### Work item
Transcribe the listing below only from the line with "It is a shortcut" up to and including the line with "Parameters can be".

### Listed entries
────────────────────

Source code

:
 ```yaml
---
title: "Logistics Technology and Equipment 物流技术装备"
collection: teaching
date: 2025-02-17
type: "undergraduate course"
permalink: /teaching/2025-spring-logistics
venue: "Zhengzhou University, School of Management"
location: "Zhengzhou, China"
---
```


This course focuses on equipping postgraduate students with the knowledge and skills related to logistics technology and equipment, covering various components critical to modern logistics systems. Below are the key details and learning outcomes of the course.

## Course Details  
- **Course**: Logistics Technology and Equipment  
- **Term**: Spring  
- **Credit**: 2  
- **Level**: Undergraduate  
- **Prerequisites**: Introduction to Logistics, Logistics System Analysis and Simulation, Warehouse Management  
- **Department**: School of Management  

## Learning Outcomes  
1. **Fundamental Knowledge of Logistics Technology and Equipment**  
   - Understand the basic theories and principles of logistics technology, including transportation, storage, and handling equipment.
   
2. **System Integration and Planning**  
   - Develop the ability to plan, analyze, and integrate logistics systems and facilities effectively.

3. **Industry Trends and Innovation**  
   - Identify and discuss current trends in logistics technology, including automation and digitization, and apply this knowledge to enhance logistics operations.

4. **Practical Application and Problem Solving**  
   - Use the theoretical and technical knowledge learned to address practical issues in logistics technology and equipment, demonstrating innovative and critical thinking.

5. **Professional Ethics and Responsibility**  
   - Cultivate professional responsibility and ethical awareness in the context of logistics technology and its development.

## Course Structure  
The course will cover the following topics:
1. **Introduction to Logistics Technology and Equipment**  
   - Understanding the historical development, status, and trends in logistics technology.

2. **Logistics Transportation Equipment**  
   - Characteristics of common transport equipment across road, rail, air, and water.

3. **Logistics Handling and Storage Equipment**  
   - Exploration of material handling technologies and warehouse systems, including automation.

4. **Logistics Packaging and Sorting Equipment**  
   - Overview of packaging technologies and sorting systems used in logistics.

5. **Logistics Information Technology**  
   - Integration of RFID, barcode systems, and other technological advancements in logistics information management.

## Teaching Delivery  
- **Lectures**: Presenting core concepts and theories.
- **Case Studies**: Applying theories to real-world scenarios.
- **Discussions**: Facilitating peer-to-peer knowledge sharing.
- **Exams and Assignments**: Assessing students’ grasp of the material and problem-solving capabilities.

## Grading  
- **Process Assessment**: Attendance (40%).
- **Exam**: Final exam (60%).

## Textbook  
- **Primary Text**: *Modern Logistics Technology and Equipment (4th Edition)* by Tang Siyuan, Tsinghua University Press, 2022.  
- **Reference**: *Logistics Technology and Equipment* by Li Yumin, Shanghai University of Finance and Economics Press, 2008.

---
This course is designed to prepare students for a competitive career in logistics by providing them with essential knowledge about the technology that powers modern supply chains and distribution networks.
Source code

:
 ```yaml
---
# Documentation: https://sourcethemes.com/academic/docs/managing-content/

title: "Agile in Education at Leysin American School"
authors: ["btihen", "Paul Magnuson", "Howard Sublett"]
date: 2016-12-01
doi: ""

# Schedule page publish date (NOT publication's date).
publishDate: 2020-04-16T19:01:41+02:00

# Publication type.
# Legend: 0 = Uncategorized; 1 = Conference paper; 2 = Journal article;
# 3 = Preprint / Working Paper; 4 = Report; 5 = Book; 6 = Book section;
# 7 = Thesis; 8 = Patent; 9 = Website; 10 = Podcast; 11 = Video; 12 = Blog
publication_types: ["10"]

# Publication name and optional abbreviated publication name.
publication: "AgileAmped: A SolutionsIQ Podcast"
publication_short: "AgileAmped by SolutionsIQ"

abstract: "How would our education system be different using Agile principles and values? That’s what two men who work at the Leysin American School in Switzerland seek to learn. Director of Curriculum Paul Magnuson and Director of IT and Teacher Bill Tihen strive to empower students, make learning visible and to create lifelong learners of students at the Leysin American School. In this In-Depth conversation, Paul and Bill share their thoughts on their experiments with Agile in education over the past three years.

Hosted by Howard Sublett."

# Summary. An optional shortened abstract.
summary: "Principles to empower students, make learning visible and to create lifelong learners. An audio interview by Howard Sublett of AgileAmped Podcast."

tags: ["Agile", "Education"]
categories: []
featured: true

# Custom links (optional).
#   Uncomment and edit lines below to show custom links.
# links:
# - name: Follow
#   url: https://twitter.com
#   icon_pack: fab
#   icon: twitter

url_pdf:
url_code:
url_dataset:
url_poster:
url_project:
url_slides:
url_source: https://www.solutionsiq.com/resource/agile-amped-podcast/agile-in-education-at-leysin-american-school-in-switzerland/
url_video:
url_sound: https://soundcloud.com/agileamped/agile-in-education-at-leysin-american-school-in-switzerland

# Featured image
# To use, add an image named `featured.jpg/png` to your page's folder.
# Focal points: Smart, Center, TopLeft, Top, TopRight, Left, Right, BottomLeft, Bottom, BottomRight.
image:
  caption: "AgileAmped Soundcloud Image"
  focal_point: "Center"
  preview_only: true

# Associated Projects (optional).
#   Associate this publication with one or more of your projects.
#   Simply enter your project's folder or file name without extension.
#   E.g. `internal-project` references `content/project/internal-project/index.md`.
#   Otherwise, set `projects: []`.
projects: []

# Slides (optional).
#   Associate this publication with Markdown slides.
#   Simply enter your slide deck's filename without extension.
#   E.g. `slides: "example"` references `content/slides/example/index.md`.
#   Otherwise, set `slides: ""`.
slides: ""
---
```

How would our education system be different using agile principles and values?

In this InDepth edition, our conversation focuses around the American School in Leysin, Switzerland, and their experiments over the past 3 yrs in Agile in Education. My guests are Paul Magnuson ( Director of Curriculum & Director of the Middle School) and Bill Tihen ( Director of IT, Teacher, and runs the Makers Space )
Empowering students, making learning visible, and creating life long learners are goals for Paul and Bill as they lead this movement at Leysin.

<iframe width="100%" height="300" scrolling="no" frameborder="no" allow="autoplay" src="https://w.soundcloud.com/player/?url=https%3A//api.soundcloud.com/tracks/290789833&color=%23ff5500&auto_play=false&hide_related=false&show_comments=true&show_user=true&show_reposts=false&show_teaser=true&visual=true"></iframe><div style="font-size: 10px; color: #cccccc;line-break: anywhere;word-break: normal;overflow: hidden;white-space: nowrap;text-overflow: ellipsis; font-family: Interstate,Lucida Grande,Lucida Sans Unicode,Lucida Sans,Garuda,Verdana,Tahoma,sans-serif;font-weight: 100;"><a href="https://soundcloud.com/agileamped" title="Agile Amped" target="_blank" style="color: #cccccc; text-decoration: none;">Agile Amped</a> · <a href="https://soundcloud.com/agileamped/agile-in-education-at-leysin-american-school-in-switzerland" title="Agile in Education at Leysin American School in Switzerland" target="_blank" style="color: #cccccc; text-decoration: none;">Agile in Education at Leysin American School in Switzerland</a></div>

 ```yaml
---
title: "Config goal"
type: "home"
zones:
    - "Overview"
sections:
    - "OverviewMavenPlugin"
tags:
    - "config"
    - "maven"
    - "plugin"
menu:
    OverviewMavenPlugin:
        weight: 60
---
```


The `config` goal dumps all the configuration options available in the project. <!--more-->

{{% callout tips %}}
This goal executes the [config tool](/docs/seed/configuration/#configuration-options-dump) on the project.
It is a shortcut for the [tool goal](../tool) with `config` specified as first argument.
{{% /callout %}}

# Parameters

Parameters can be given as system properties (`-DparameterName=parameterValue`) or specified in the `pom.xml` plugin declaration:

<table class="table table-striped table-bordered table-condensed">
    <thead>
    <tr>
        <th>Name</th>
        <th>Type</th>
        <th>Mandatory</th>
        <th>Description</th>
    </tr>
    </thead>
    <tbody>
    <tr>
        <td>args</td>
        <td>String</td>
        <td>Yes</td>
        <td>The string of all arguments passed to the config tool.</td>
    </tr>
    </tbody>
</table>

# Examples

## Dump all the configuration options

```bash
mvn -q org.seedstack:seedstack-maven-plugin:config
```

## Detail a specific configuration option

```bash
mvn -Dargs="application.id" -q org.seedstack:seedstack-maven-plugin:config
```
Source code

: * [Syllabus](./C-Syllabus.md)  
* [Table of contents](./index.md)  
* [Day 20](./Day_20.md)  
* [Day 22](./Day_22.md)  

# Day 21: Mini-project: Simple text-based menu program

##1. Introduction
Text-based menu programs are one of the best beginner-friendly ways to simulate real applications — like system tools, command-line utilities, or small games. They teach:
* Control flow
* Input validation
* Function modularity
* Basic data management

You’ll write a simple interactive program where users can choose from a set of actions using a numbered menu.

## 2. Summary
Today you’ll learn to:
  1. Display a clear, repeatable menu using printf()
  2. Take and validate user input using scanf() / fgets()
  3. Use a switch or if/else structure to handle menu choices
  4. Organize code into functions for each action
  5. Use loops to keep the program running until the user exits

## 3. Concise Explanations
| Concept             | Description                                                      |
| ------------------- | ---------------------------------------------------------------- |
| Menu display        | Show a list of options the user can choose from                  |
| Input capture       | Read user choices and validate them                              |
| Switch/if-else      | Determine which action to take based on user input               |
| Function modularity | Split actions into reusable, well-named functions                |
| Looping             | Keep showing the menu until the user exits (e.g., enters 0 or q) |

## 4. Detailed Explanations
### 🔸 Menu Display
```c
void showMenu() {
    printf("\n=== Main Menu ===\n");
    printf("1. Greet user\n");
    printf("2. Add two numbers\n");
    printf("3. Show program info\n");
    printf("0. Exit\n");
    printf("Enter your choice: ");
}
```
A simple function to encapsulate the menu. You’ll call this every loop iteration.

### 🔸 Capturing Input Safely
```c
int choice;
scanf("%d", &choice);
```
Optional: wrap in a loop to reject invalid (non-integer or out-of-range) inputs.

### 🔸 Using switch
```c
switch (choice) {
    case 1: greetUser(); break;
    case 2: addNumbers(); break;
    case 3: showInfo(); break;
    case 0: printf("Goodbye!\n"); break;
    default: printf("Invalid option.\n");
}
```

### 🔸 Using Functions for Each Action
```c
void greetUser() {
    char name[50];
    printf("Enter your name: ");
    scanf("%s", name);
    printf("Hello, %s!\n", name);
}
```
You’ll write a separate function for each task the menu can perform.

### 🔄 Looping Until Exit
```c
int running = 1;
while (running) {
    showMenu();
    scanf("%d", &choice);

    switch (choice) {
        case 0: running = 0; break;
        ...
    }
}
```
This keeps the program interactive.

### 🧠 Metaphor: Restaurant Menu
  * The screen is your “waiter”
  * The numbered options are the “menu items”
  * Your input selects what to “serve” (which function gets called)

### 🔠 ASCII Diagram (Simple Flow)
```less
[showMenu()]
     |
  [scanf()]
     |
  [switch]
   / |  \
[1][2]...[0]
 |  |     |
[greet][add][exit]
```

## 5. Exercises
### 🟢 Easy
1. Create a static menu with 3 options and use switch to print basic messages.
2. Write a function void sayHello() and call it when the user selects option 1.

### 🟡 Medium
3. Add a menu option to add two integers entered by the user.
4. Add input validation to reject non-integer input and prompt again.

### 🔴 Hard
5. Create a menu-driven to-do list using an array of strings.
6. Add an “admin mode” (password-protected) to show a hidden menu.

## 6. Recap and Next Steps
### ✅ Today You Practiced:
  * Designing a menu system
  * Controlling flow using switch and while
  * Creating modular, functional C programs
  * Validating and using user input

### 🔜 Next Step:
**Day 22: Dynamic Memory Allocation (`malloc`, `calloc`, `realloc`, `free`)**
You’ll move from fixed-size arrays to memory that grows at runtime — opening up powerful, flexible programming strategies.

────────────────────

### Finished exercise
It is a shortcut for the [tool goal](../tool) with `config` specified as first argument.
{{% /callout %}}

# Parameters

Parameters can be given as system properties (`-DparameterName=parameterValue`) or specified in the `pom.xml` plugin declaration:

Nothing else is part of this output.